Manalansan touches on cultural appropriation — when a dominant group borrows from a marginalized group without respect of the history and culture.
When asked if Filipino food being a trend is an issue, Manalansan said: "It could be a hindrance, as well as an opportunity. It could be that if you don't take control of how it gets narrated, right? In trends, it's almost like you've discovered something that has never been there, right? That it's new. You fetishized things that are undiscovered when in fact that's not true. You need to get a mix of this idea that it's a continuing tradition."
The blend of Filipino cuisine is rooted in its history. The Chinese first traded with the Filipinos in 982 A.D. Spain colonized the Philippines for more than 300 years. In 1898, Filipinos fought alongside Americans in the Spanish-American War. When the Americans defeated the Spaniards, the Philippines was ceded to the United States. Even though the Filipinos wanted their independence, it wasn't until 1946, after fighting alongside the U.S. during World War II, that they become autonomous.

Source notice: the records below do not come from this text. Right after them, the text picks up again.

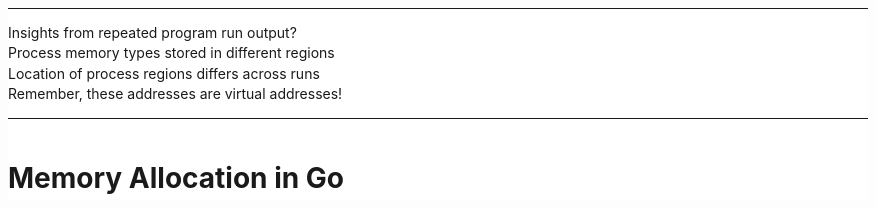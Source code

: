 </div>

</v-clicks>

[//]: # (Slide End }}})

---

[//]: # "Slide Start {{{"

<div class="flex row">

<div class="text-7xl text-red-600 font-bold mt-5 ml-4 mb-4">
Insights from repeated program run output?
</div>

</div>

<div v-click>

<div class="flex row">

<mdi-wrench class="text-6xl ml-8 mt-6 text-blue-600" />

<div class="text-3xl font-bold mt-10 ml-4">
Process memory types stored in different regions
</div>

</div>

</div>

<div v-click>

<div class="flex row">

<mdi-wrench class="text-6xl ml-8 mt-6 text-blue-600" />

<div class="text-3xl font-bold mt-10 ml-4">
Location of process regions differs across runs
</div>

</div>

</div>

<div v-click>

<div class="flex row">

<mdi-wrench class="text-6xl ml-8 mt-6 text-blue-600" />

<div class="text-3xl font-bold mt-10 ml-4">
Remember, these addresses are virtual addresses!
</div>

</div>

</div>

[//]: # "Slide End }}}"

---

[//]: # "Slide Start {{{"

# Memory Allocation in Go


[//]: # (Slide Start {{{)
[//]: # (Slide Start {{{)
[//]: # (Slide Start {{{)
[//]: # (Slide Start {{{)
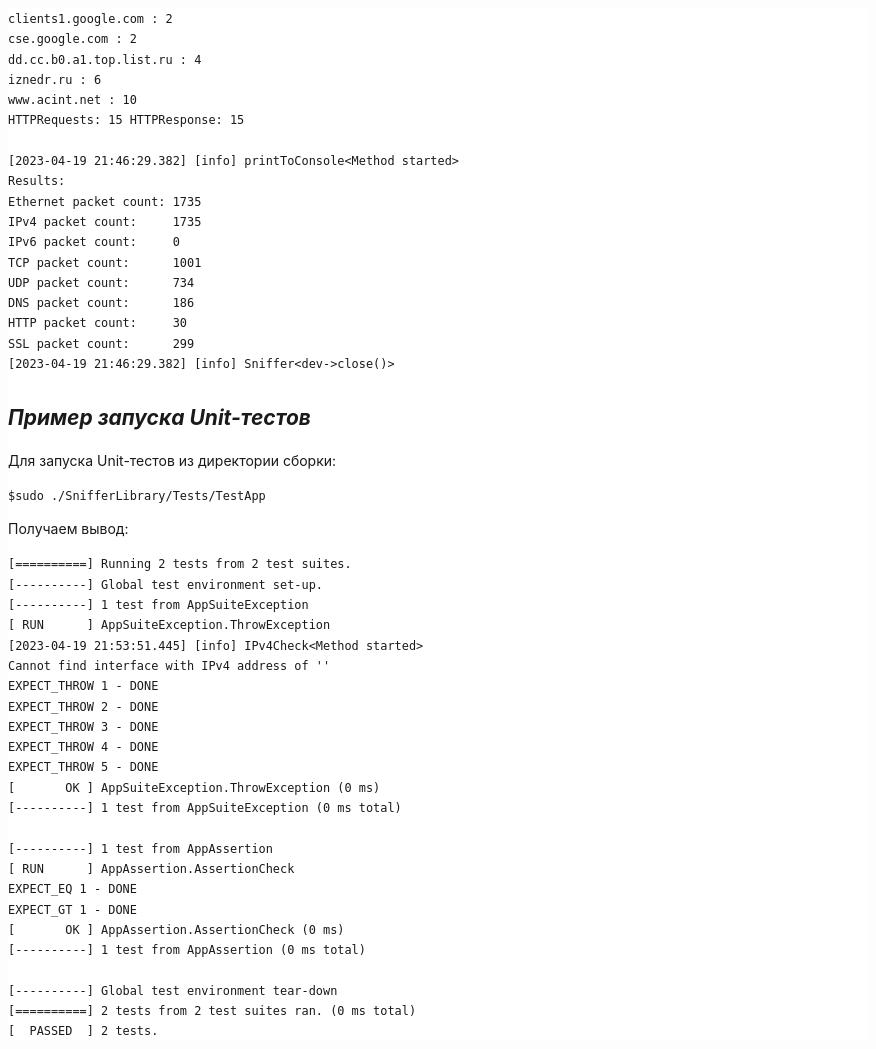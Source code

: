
 ```
clients1.google.com : 2
cse.google.com : 2
dd.cc.b0.a1.top.list.ru : 4
iznedr.ru : 6
www.acint.net : 10
HTTPRequests: 15 HTTPResponse: 15

[2023-04-19 21:46:29.382] [info] printToConsole<Method started>
Results:
Ethernet packet count: 1735
IPv4 packet count:     1735
IPv6 packet count:     0
TCP packet count:      1001
UDP packet count:      734
DNS packet count:      186
HTTP packet count:     30
SSL packet count:      299
[2023-04-19 21:46:29.382] [info] Sniffer<dev->close()>
```
## *__Пример запуска Unit-тестов__*
Для запуска Unit-тестов из директории сборки:
```
$sudo ./SnifferLibrary/Tests/TestApp
```

Получаем вывод:
```
[==========] Running 2 tests from 2 test suites.
[----------] Global test environment set-up.
[----------] 1 test from AppSuiteException
[ RUN      ] AppSuiteException.ThrowException
[2023-04-19 21:53:51.445] [info] IPv4Check<Method started>
Cannot find interface with IPv4 address of ''
EXPECT_THROW 1 - DONE
EXPECT_THROW 2 - DONE
EXPECT_THROW 3 - DONE
EXPECT_THROW 4 - DONE
EXPECT_THROW 5 - DONE
[       OK ] AppSuiteException.ThrowException (0 ms)
[----------] 1 test from AppSuiteException (0 ms total)

[----------] 1 test from AppAssertion
[ RUN      ] AppAssertion.AssertionCheck
EXPECT_EQ 1 - DONE
EXPECT_GT 1 - DONE
[       OK ] AppAssertion.AssertionCheck (0 ms)
[----------] 1 test from AppAssertion (0 ms total)

[----------] Global test environment tear-down
[==========] 2 tests from 2 test suites ran. (0 ms total)
[  PASSED  ] 2 tests.
```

According to Manalansan, food trends can eventually become part of the American fabric. He describes sushi before the '70s: "No one in mainstream America even dreamt of eating raw fish. But it's this ponderance of sushi restaurants, people coming in talking about health benefits of sushi and all that."
"It is about not it being a short-lived trend. It's not like fashion. One day you're in, next day you're out. That's not true for us, right? We're not a trend. We're a living art. We're living a way of life," Manalansan said. "It's an opportunity to go back to the issue of dialogue. This trend can be opportunity for us to expand our notion of what Filipino cuisine is and could be."
It's a bit tough to describe the Filipino, or Pinoy, cuisine because there isn't a specific dish or ingredient that defines it. It's island Asian food with Spanish, American and Chinese influences, yet uniquely its own. Modern Filipino food is no different. It combines traditional food and fuses them with various other cuisines from around the world.
"Filipino cuisine is a culinary crossroads, there is no one original point, or one original entry point," Manalansan said.
For Filipinos, who make up one of the largest Asian populations in the U.S., food is a way to bring people together and celebrate community. In its third year, Kultura Festival in Chicago highlights Filipino-American music, food, and art from around the country.
Saralynn Pablo, Kultura Festival and Filipino Kitchen co-founder said: "We wanted to encourage people to kind of have that inquiry about their food. How does race, class and food all mix together? So we just wanted to leave it there to help people start that conversation."
"Some people say it doesn't make sense," Pablo said. "Why do you have Filipino spaghetti then you have lumpia, that's like an egg roll, then you have pancit, which is like chop suey? It's actually when you talk to any of these chefs who have grown up in these households and have studied our history that it's reflective of our journey as Filipinos and Filipino-Americans. It's amazing that other people are paying attention. But it's food that we're enjoying for a long time ourselves, and it's great to introduce our culture and our history through our food."